George Tragos: A Legendary Hooker That Laid A Foundation For American Catch Wrestling

George Tragos isn't a big name you hear even in most circles today especially in wrestling but let's help change that. To start, let's just point out that this wasn’t just some pretty boy showman prancing around under the lights. This dude was a goddamn hooker in the truest, most vicious sense of the old-school catch-as-catch-can wrestling game. A Greek immigrant who crossed the ocean with nothing but raw power, unbreakable technique, and a mean streak that that stretches to mars and back. He didn’t just wrestle, he broke men. He taught life lessons that left bruises and wisdom in equal measure. Most importantly may we add, he took a skinny kid named Lou Thesz and helped develop him into one of the greatest professional wrestlers who ever laced up boots. Without Tragos, nearly the entire lineage of real grappling in America looks a hell of a lot weaker.
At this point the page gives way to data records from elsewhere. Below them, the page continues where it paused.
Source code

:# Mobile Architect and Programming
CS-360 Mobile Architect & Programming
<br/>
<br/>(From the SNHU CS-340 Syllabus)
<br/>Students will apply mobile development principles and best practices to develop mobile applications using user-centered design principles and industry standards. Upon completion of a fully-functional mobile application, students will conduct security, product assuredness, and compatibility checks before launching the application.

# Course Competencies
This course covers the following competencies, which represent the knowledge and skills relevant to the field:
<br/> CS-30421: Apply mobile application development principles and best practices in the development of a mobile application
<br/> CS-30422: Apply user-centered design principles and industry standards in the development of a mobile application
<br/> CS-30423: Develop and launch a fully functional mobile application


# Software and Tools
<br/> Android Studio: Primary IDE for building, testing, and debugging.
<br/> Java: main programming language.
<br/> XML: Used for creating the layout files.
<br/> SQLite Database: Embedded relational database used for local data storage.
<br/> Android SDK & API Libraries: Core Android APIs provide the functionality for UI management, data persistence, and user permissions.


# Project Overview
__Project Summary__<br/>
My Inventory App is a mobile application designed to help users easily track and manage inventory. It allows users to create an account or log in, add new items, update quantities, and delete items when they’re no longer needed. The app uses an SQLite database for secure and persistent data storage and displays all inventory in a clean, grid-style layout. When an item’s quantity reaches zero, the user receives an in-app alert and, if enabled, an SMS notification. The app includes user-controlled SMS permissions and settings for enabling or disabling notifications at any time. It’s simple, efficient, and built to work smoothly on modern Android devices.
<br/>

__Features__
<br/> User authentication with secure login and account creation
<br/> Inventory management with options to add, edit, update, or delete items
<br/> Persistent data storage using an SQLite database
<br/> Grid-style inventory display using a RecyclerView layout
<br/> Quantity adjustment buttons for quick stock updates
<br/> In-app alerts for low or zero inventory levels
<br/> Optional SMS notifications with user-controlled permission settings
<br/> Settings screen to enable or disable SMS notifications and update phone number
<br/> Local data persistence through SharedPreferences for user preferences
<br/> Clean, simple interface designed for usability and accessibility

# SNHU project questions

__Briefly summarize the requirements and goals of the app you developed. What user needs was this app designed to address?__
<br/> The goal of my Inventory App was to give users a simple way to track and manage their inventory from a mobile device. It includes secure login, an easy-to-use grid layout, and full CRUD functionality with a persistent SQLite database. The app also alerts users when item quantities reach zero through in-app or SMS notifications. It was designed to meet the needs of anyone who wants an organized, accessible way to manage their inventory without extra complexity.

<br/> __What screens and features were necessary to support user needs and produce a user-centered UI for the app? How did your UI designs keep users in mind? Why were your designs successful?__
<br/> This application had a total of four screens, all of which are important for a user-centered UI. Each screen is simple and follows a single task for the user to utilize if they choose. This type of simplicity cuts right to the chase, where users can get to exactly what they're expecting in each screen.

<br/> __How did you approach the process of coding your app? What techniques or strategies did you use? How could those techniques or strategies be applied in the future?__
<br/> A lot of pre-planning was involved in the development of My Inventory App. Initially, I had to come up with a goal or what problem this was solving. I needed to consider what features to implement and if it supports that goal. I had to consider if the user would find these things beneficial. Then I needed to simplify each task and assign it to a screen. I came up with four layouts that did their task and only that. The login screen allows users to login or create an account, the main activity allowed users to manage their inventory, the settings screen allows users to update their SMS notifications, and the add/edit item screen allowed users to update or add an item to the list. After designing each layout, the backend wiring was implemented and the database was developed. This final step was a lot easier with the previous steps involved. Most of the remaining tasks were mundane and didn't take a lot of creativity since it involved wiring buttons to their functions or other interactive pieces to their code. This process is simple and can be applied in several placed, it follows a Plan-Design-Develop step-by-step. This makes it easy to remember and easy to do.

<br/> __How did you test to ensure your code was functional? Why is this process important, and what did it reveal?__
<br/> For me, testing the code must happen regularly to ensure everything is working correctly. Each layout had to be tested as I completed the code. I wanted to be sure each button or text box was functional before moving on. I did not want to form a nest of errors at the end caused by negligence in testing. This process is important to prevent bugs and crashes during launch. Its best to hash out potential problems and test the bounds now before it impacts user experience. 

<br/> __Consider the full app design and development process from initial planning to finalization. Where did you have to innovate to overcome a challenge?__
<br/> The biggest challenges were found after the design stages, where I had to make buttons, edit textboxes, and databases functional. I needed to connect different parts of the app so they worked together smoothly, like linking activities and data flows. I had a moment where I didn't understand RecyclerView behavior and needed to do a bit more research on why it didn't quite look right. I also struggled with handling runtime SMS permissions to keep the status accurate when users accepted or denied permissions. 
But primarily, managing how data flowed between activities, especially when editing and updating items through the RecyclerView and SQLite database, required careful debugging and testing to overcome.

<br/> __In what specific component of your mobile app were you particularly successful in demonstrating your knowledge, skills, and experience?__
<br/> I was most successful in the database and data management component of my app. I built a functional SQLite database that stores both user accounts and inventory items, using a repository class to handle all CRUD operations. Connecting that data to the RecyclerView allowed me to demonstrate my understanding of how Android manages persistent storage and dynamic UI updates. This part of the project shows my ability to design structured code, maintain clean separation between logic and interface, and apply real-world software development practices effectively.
Born March 14, 1897, in the rugged hills of Katsaros, Messinia, Greece, Tragos grew up breathing the same ancient air that birthed the Olympics. Back then, wrestling wasn’t entertainment, it was survival. It was honor. It was the ultimate test of a man’s will. Young Georgios (as he was known) absorbed Greco-Roman technique like it was mother’s milk. He dominated local tournaments, stacked amateur titles in Greece, and earned his spot on not one, but two Olympic teams for his homeland. Think about that for a moment: a teenager from a tiny village standing shoulder-to-shoulder with the best grapplers on the planet, throwing men around with hips like pistons and shoulders like cannonballs.

But Greece couldn’t hold him. In 1910 he emigrated to the United States, landing in a country hungry for real tough guys. By 1922 he was already coaching amateur catch wrestling at the University of Missouri in Columbia. Think about that timeline – the Roaring Twenties, Prohibition, gangsters, and Tragos quietly building killers in the heartland. He didn’t just teach wrist locks and half nelsons. He taught hooks. Those nasty, fight-ending submissions that separate the pretenders from the legends. Hooks that could tear ligaments, pop joints, and make a man tap or sleep before the referee even blinked. This was one of the most feared wrestlers of his time.

Then he stepped into the pro ranks himself. Debut 1922, mostly working the St. Louis territory where the crowds knew real wrestling from the circus acts. Tragos became the pro middleweight champion and earned a reputation that traveled faster than any railroad. The term Hooker wasn’t a compliment back then and sure as hell didn't mean prostitute, it was a warning, to let you know if you crossed one, they will put the fear of God in you if you crossed or tested them. One story that still gets whispered in old wrestling circles tells it all. Some young hotshot decided to test the brutal Greek in the gym. Tragos knew what he had to do, locked in I believe a double wrist lock, and drove it home before the kid could even scream “uncle.” Ripped muscles, torn tendons, separated bone – the arm got infected and the poor bastard had it amputated. Legend says he didn’t lose a wink of sleep. That’s the kind of ruthlessness this guy was. No mercy. No apologies. Downright psychotic.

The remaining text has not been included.